ИСТИНА

The study comprehensively investigated a new structural type of lanthanide-organic frameworks [(CH3)2NH2]2[Ln2(bdc)4(DMF)2](H2O)2 called LMSU-1 (Lomonosov Moscow State University). The existence of the LMSU-1 structural type from La to Er has been established according to the low-temperature SCXRD experiment. The Ln-LMSU-1 consists of binuclear centrosymmetric anionic structural blocks [Ln2(bdc)4]2-, connected by terephthalate linkers, the packaging voids contain guests such as water and dimethylformamide molecules, and dimethylammonium cations [1]. The lanthanide contraction has a noticeable impact on the linker structural function, leading to a division within the framework family into La-type (CN(Ln) = 9) and Dy-type (CN(Ln) = 8).
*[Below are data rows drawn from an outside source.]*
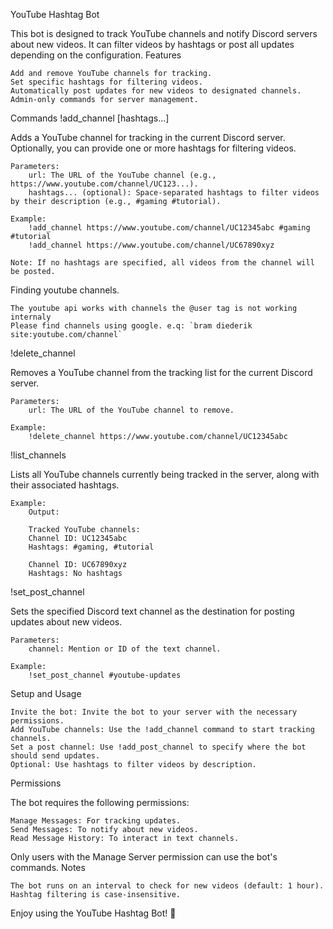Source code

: YouTube Hashtag Bot

This bot is designed to track YouTube channels and notify Discord servers about new videos. It can filter videos by hashtags or post all updates depending on the configuration.
Features

    Add and remove YouTube channels for tracking.
    Set specific hashtags for filtering videos.
    Automatically post updates for new videos to designated channels.
    Admin-only commands for server management.

Commands
!add_channel <url> [hashtags...]

Adds a YouTube channel for tracking in the current Discord server. Optionally, you can provide one or more hashtags for filtering videos.

    Parameters:
        url: The URL of the YouTube channel (e.g., https://www.youtube.com/channel/UC123...).
        hashtags... (optional): Space-separated hashtags to filter videos by their description (e.g., #gaming #tutorial).

    Example:
        !add_channel https://www.youtube.com/channel/UC12345abc #gaming #tutorial
        !add_channel https://www.youtube.com/channel/UC67890xyz

    Note: If no hashtags are specified, all videos from the channel will be posted.



Finding youtube channels. 

    The youtube api works with channels the @user tag is not working internaly
    Please find channels using google. e.q: `bram diederik site:youtube.com/channel`

    
!delete_channel <url>

Removes a YouTube channel from the tracking list for the current Discord server.

    Parameters:
        url: The URL of the YouTube channel to remove.

    Example:
        !delete_channel https://www.youtube.com/channel/UC12345abc

!list_channels

Lists all YouTube channels currently being tracked in the server, along with their associated hashtags.

    Example:
        Output:

        Tracked YouTube channels:
        Channel ID: UC12345abc
        Hashtags: #gaming, #tutorial

        Channel ID: UC67890xyz
        Hashtags: No hashtags

!set_post_channel <channel>

Sets the specified Discord text channel as the destination for posting updates about new videos.

    Parameters:
        channel: Mention or ID of the text channel.

    Example:
        !set_post_channel #youtube-updates

Setup and Usage

    Invite the bot: Invite the bot to your server with the necessary permissions.
    Add YouTube channels: Use the !add_channel command to start tracking channels.
    Set a post channel: Use !add_post_channel to specify where the bot should send updates.
    Optional: Use hashtags to filter videos by description.

Permissions

The bot requires the following permissions:

    Manage Messages: For tracking updates.
    Send Messages: To notify about new videos.
    Read Message History: To interact in text channels.

Only users with the Manage Server permission can use the bot's commands.
Notes

    The bot runs on an interval to check for new videos (default: 1 hour).
    Hashtag filtering is case-insensitive.

    

Enjoy using the YouTube Hashtag Bot! 🎥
To investigate structural stability of the LMSU-1 family, we have performed a charge density analysis for all known Ln-MSU-1 according to Bader’s “Atoms in Molecule” (AIM) theory. Using VT-PXRD (Variable Temperature PXRD), we uncovered that even a subtle change in the structural function of the linker significantly influences the thermal behavior of the framework (Figure 1). For La-type frameworks, the elimination of guest molecules occurs in two successive isothermal stages, leading to the formation of stable intermediate forms. Conversely, the thermal behavior of Dy-type frameworks is entirely different, as the detachment of guest molecules is prolonged. For instance, for Dy-LMSU-1, the detachment process continues from 140 to 250°C. In addition, it was found that the greater the lanthanide compression, the lower the temperature at which large guest molecules are eliminated. Furthermore, we researched the luminescent properties of the EuxTb1-x-LMSU-1. During the study, a remarkable change in the luminescence signal was observed as the framework underwent structural transformations upon heating, which could pave the way for using the luminescent signal in structural studies. Additionally, these frameworks show great potential for luminescent thermometry.